Persons unfamiliar with the sporting properties of this long-bodied breed are apt to refer smilingly to the Dachshund as “the dog that is sold by the yard,” and few even of those who know him give credit to the debonair little fellow for the grim work which he is intended to perform in doing battle with the vicious badger in its lair. Dachshund means “badger dog,” and it is a title fairly and squarely earned in his native Germany.

Given proper training, he will perform the duties of several sporting breeds rolled into one. Possessing a wonderful nose, combined with remarkable steadiness, his kind will work out the coldest scent, and once fairly on the line they will give plenty of music and get over the ground at a pace almost incredible. Dachshunds hunt well in a pack, and, though it is not their recognised vocation, they can be successfully used on hare, on fox, and any form of vermin that wears a furry coat. But his legitimate work is directed against the badger, in locating the brock under ground, worrying and driving him into his innermost earth, and there holding him until dug out. It is no part of his calling to come to close grips, though that often happens in the confined space in which he has to work. In this position a badger with his powerful claws digs with such energy and skill as rapidly to bury himself, and the Dachshund needs to be provided with such apparatus as will permit him to clear his way and keep in touch with his formidable quarry. The badger is also hunted by Dachshunds above ground, usually in the mountainous parts of Germany, and in the growing crops of maize, on the lower slopes, where the vermin work terrible havoc in the evening. In this case the badger is rounded up and driven by the dogs up to the guns which are posted between the game and their earths. For this sport the dog used is heavier, coarser, and of larger build, higher on the leg, and more generally houndy in appearance. Dachshunds are frequently used for deer driving, in which operation they are especially valuable, as they work slowly, and do not frighten or overrun their quarry, and can penetrate the densest undergrowth. Packs of Dachshunds may sometimes be engaged on wild boar, and, as they are web-footed and excellent swimmers, there is no doubt that their terrier qualities would make them useful assistants to the Otterhound. Apropos of their capabilities in the water it is the case that a year or two ago, at Offenbach-on-Main, at some trials arranged for life-saving by dogs, a Dachshund carried off the first prize against all comers.

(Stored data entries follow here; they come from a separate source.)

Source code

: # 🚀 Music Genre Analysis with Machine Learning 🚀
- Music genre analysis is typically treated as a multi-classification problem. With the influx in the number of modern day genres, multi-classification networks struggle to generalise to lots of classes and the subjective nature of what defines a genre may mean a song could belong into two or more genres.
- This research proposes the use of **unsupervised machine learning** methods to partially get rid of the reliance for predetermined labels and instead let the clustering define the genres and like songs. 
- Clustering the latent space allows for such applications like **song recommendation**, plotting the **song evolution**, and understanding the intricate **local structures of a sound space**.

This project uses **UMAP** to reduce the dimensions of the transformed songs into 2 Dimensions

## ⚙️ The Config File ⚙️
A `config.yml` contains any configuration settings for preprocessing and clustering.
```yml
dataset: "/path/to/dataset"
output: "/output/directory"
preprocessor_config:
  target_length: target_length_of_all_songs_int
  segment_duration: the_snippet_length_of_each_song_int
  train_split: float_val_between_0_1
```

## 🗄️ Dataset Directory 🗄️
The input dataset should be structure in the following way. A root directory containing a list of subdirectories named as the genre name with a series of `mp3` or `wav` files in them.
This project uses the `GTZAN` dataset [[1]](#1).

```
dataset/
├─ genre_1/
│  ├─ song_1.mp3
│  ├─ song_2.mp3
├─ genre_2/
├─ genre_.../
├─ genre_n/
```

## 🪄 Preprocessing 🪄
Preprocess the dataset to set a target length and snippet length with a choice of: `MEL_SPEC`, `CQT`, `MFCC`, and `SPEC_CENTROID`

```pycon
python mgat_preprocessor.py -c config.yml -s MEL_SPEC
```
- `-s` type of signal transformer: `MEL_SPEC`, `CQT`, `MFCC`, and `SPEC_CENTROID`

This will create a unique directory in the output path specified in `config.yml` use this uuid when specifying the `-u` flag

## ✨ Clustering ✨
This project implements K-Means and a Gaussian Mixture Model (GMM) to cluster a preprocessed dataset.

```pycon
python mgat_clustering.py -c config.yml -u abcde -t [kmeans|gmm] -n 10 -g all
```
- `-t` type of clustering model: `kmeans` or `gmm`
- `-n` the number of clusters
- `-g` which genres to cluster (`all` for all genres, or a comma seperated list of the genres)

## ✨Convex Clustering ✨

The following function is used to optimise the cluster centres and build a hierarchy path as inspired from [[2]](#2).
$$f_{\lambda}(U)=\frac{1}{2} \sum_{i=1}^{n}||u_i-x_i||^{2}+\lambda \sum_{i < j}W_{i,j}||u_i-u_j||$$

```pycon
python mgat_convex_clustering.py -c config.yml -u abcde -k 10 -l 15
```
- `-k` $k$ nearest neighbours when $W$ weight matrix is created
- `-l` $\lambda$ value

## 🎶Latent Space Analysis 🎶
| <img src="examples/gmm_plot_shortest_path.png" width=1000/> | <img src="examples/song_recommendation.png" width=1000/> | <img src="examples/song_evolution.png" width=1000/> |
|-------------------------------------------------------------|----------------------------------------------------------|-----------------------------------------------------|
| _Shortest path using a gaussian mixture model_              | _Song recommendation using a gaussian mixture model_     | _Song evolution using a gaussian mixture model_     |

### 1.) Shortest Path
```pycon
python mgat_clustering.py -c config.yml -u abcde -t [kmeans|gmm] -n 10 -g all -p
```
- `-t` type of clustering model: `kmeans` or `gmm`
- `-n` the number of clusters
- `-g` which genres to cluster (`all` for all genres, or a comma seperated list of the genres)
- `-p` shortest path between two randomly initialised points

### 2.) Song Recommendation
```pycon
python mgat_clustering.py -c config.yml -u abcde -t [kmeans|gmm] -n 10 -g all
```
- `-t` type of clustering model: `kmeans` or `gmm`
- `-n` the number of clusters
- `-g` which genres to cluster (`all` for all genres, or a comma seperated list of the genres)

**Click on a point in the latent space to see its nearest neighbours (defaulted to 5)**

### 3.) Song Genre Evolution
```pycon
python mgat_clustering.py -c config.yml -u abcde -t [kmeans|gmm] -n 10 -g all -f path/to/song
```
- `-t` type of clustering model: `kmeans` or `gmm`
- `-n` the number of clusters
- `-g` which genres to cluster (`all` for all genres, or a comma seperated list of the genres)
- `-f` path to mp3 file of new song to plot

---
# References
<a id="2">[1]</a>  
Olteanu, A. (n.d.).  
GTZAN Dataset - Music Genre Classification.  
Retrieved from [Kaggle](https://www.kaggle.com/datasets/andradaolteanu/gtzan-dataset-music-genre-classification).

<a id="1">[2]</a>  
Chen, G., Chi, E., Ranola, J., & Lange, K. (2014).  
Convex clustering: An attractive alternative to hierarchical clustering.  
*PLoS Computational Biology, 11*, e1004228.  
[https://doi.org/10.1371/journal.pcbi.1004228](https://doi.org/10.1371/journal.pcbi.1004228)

As a companion in the house the Dachshund has perhaps no compeer. He is a perfect gentleman; cleanly in his habits, obedient, unobtrusive, incapable of smallness, affectionate, very sensitive to rebuke or to unkindness, and amusingly jealous. As a watch he is excellent, quick to detect a strange footstep, valiant to defend the threshold, and to challenge with deep voice any intruder, yet sensibly discerning his master's friends, and not annoying them with prolonged growling and grumbling as many terriers do when a stranger is admitted. Properly brought up, he is a perfectly safe and amusing companion for children, full of animal spirits, and ever ready to share in a romp, even though it be accompanied by rough and tumble play. In Germany, where he is the most popular of all dogs, large or small, he is to be found in every home, from the Emperor's palace downwards, and his quaint appearance, coupled with his entertaining personality, is daily seized upon by the comic papers to illustrate countless jokes at his expense.

The origin of the Dachshund is not very clear. Some writers have professed to trace the breed or representations of it on the monuments of the Egyptians. Some aver that it is a direct descendant of the French Basset-hound, and others that he is related to the old Turnspits—the dogs so excellent in kitchen service, of whom Dr. Caius wrote that “when any meat is to be roasted they go into a wheel, where they, turning about with the weight of their bodies, so diligently look to their business that no drudge nor scullion can do the feat more cunningly, whom the popular sort hereupon term Turnspits.” Certainly the dog commonly used in this occupation was long of body and short of leg, very much resembling the Dachshund.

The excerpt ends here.